I wonder if I dare try growing some of these nice big asters aka Michaelmas daisies? I have the little ones in the garden, having foolishly accepted some bits of it from somewhere, and I spend quite a lot of my life rooting them out. Must ask our gardening expert friend if the big, jolly ones are less invasive. 

The Botanics meadow planting is nearly over, but is still quite pretty. 

I was interested in this notice, which tells us that Fat Hen - which is growing prolifically in their meadow beds - came to Britain from central Asia about 10,000 years ago and arrived in Scotland 6,000 years ago. It was used as chicken feed, and "we did not plant it here". But it planted itself!

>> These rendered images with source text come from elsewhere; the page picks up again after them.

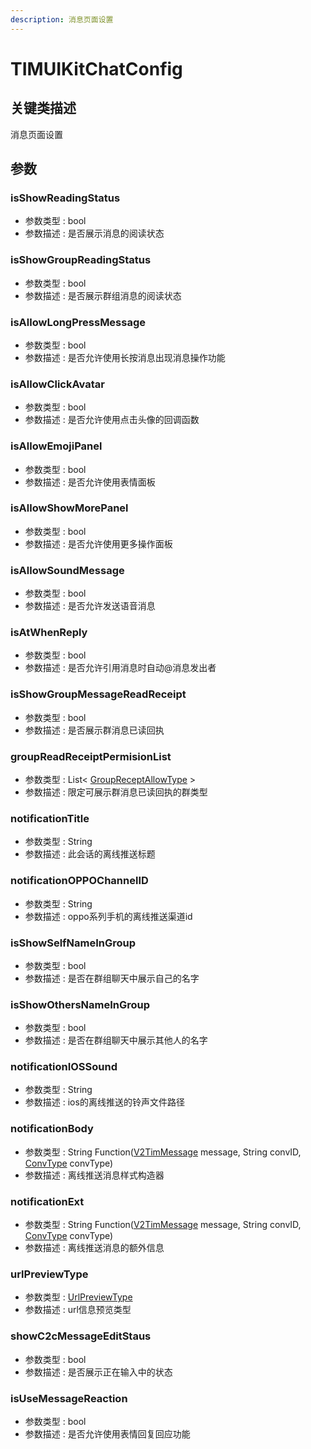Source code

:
 ```yaml
---
description: 消息页面设置
---
```


# TIMUIKitChatConfig

## 关键类描述

消息页面设置

## 参数

### isShowReadingStatus

* 参数类型 : bool
* 参数描述 : 是否展示消息的阅读状态

### isShowGroupReadingStatus

* 参数类型 : bool
* 参数描述 : 是否展示群组消息的阅读状态

### isAllowLongPressMessage

* 参数类型 : bool
* 参数描述 : 是否允许使用长按消息出现消息操作功能

### isAllowClickAvatar

* 参数类型 : bool
* 参数描述 : 是否允许使用点击头像的回调函数

### isAllowEmojiPanel

* 参数类型 : bool
* 参数描述 : 是否允许使用表情面板

### isAllowShowMorePanel

* 参数类型 : bool
* 参数描述 : 是否允许使用更多操作面板

### isAllowSoundMessage

* 参数类型 : bool
* 参数描述 : 是否允许发送语音消息

### isAtWhenReply

* 参数类型 : bool
* 参数描述 : 是否允许引用消息时自动@消息发出者

### isShowGroupMessageReadReceipt

* 参数类型 : bool
* 参数描述 : 是否展示群消息已读回执

### groupReadReceiptPermisionList

* 参数类型 : List< [GroupReceptAllowType](GroupReceptAllowType.md) >
* 参数描述 : 限定可展示群消息已读回执的群类型

### notificationTitle

* 参数类型 : String
* 参数描述 : 此会话的离线推送标题

### notificationOPPOChannelID

* 参数类型 : String
* 参数描述 : oppo系列手机的离线推送渠道id

### isShowSelfNameInGroup

* 参数类型 : bool
* 参数描述 : 是否在群组聊天中展示自己的名字

### isShowOthersNameInGroup

* 参数类型 : bool
* 参数描述 : 是否在群组聊天中展示其他人的名字

### notificationIOSSound

* 参数类型 : String
* 参数描述 : ios的离线推送的铃声文件路径

### notificationBody

* 参数类型 : String Function([V2TimMessage](../../api/guan-jian-lei/message/v2timmessage.md) message, String convID, [ConvType](ConvType.md) convType)
* 参数描述 : 离线推送消息样式构造器

### notificationExt

* 参数类型 : String Function([V2TimMessage](../../api/guan-jian-lei/message/v2timmessage.md) message, String convID, [ConvType](ConvType.md) convType)
* 参数描述 : 离线推送消息的额外信息

### urlPreviewType

* 参数类型 : [UrlPreviewType](UrlPreviewType.md)
* 参数描述 : url信息预览类型

### showC2cMessageEditStaus

* 参数类型 : bool
* 参数描述 : 是否展示正在输入中的状态

### isUseMessageReaction

* 参数类型 : bool
* 参数描述 : 是否允许使用表情回复回应功能

###

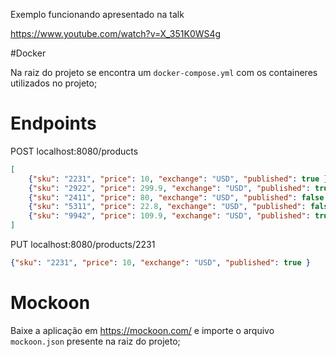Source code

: Exemplo funcionando apresentado na talk

https://www.youtube.com/watch?v=X_351K0WS4g

#Docker

Na raiz do projeto se encontra um `docker-compose.yml` com os containeres utilizados no projeto;

# Endpoints

POST localhost:8080/products

```json
[
	{"sku": "2231", "price": 10, "exchange": "USD", "published": true },
	{"sku": "2922", "price": 299.9, "exchange": "USD", "published": true },
	{"sku": "2411", "price": 80, "exchange": "USD", "published": false },
	{"sku": "5311", "price": 22.8, "exchange": "USD", "published": false },
	{"sku": "9942", "price": 109.9, "exchange": "USD", "published": true }
]
```

PUT localhost:8080/products/2231

```json
{"sku": "2231", "price": 10, "exchange": "USD", "published": true }
```

# Mockoon

Baixe a aplicação em https://mockoon.com/ e importe o arquivo `mockoon.json` presente na raiz do projeto;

Why am I writing all this? 

And why, I wonder do people on Instagram post videos of themselves crying? It's a strange phenomenon - the ones I see (I don't seek them out) are young women, weeping about genuinely sad happenings such as their husbands leaving them/dying or their children having terrible diseases. I can entirely see why they're so sad, and want sympathy. Sympathy is very nice, when one is sad. But I can't see why they film their tears, complete with nose-blowing. I suppose it's just an extension of the way people on the media talk about their "mental health", when as far as one can see they just mean that life's a bit difficult and stressful and they're fed up. Some people do have mental health problems, of course, and that's awful. But I wish we could keep the term for those who are seriously unwell with them, rather than the stressed and a bit unhappy. 

Getting old and grumpy? Me? Surely not.